• Directions for this task: Wherever a picture appears in the data below, omit it, and restate everything else word for word.

(Exercise data Opens)

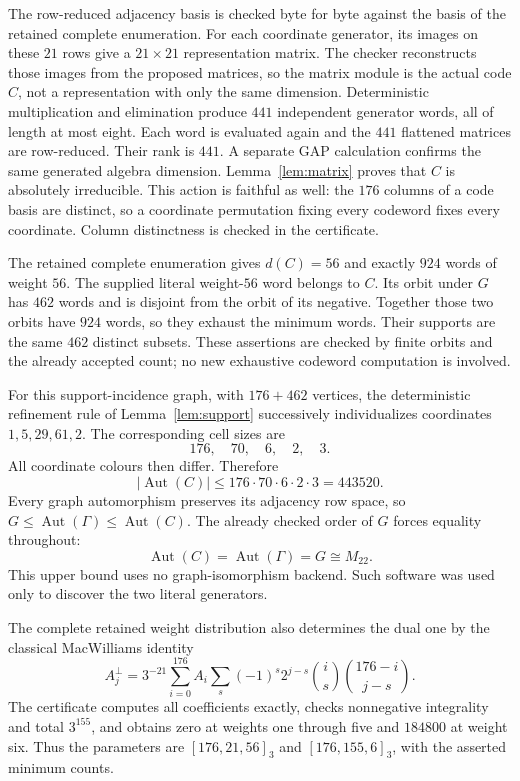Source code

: \documentclass[11pt,a4paper]{article}
\newcommand{\Aut}{\operatorname{Aut}}
\begin{document}
The row-reduced adjacency basis is checked byte for byte against the basis
of the retained complete enumeration. For each coordinate generator, its
images on these $21$ rows give a $21\times21$ representation matrix.
The checker reconstructs those images from the proposed matrices, so the
matrix module is the actual code $C$, not a representation with only the
same dimension. Deterministic multiplication and elimination produce
$441$ independent generator words, all of length at most eight. Each word
is evaluated again and the $441$ flattened matrices are row-reduced.
Their rank is $441$. A separate GAP calculation confirms the same generated
algebra dimension. Lemma~\ref{lem:matrix} proves that $C$ is absolutely
irreducible. This action is faithful as well: the $176$ columns of a code
basis are distinct, so a coordinate permutation fixing every codeword
fixes every coordinate. Column distinctness is checked in the certificate.

The retained complete enumeration gives $d(C)=56$ and exactly $924$ words
of weight $56$. The supplied literal weight-$56$ word belongs to $C$.
Its orbit under $G$ has $462$ words and is disjoint from the orbit of its
negative. Together those two orbits have $924$ words, so they exhaust the
minimum words. Their supports are the same $462$ distinct subsets.
These assertions are checked by finite orbits and the already accepted
count; no new exhaustive codeword computation is involved.

For this support-incidence graph, with $176+462$ vertices, the deterministic
refinement rule of Lemma~\ref{lem:support} successively individualizes
coordinates $1,5,29,61,2$. The corresponding cell sizes are
\[
 176,\quad70,\quad6,\quad2,\quad3.
\]
All coordinate colours then differ. Therefore
\[
 |\Aut(C)|\leq176\cdot70\cdot6\cdot2\cdot3=443520.
\]
Every graph automorphism preserves its adjacency row space, so
$G\leq\Aut(\Gamma)\leq\Aut(C)$. The already checked order of $G$ forces
equality throughout:
\[
 \Aut(C)=\Aut(\Gamma)=G\cong M_{22}.                 \tag{3}
\]
This upper bound uses no graph-isomorphism backend. Such software was
used only to discover the two literal generators.

The complete retained weight distribution also determines the dual one
by the classical MacWilliams identity
\[
 A_j^\perp=3^{-21}\sum_{i=0}^{176}A_i
 \sum_s(-1)^s2^{j-s}\binom{i}{s}\binom{176-i}{j-s}.
\]
The certificate computes all coefficients exactly, checks nonnegative
integrality and total $3^{155}$, and obtains zero at weights one through
five and $184800$ at weight six. Thus the parameters are
$[176,21,56]_3$ and $[176,155,6]_3$, with the asserted minimum counts.
\end{document}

(Exercise data Closes)

• Final answer:
Source code

: \documentclass[11pt,a4paper]{article}
\newcommand{\Aut}{\operatorname{Aut}}
\begin{document}
The row-reduced adjacency basis is checked byte for byte against the basis
of the retained complete enumeration. For each coordinate generator, its
images on these $21$ rows give a $21\times21$ representation matrix.
The checker reconstructs those images from the proposed matrices, so the
matrix module is the actual code $C$, not a representation with only the
same dimension. Deterministic multiplication and elimination produce
$441$ independent generator words, all of length at most eight. Each word
is evaluated again and the $441$ flattened matrices are row-reduced.
Their rank is $441$. A separate GAP calculation confirms the same generated
algebra dimension. Lemma~\ref{lem:matrix} proves that $C$ is absolutely
irreducible. This action is faithful as well: the $176$ columns of a code
basis are distinct, so a coordinate permutation fixing every codeword
fixes every coordinate. Column distinctness is checked in the certificate.

The retained complete enumeration gives $d(C)=56$ and exactly $924$ words
of weight $56$. The supplied literal weight-$56$ word belongs to $C$.
Its orbit under $G$ has $462$ words and is disjoint from the orbit of its
negative. Together those two orbits have $924$ words, so they exhaust the
minimum words. Their supports are the same $462$ distinct subsets.
These assertions are checked by finite orbits and the already accepted
count; no new exhaustive codeword computation is involved.

For this support-incidence graph, with $176+462$ vertices, the deterministic
refinement rule of Lemma~\ref{lem:support} successively individualizes
coordinates $1,5,29,61,2$. The corresponding cell sizes are
\[
 176,\quad70,\quad6,\quad2,\quad3.
\]
All coordinate colours then differ. Therefore
\[
 |\Aut(C)|\leq176\cdot70\cdot6\cdot2\cdot3=443520.
\]
Every graph automorphism preserves its adjacency row space, so
$G\leq\Aut(\Gamma)\leq\Aut(C)$. The already checked order of $G$ forces
equality throughout:
\[
 \Aut(C)=\Aut(\Gamma)=G\cong M_{22}.                 \tag{3}
\]
This upper bound uses no graph-isomorphism backend. Such software was
used only to discover the two literal generators.

The complete retained weight distribution also determines the dual one
by the classical MacWilliams identity
\[
 A_j^\perp=3^{-21}\sum_{i=0}^{176}A_i
 \sum_s(-1)^s2^{j-s}\binom{i}{s}\binom{176-i}{j-s}.
\]
The certificate computes all coefficients exactly, checks nonnegative
integrality and total $3^{155}$, and obtains zero at weights one through
five and $184800$ at weight six. Thus the parameters are
$[176,21,56]_3$ and $[176,155,6]_3$, with the asserted minimum counts.
\end{document}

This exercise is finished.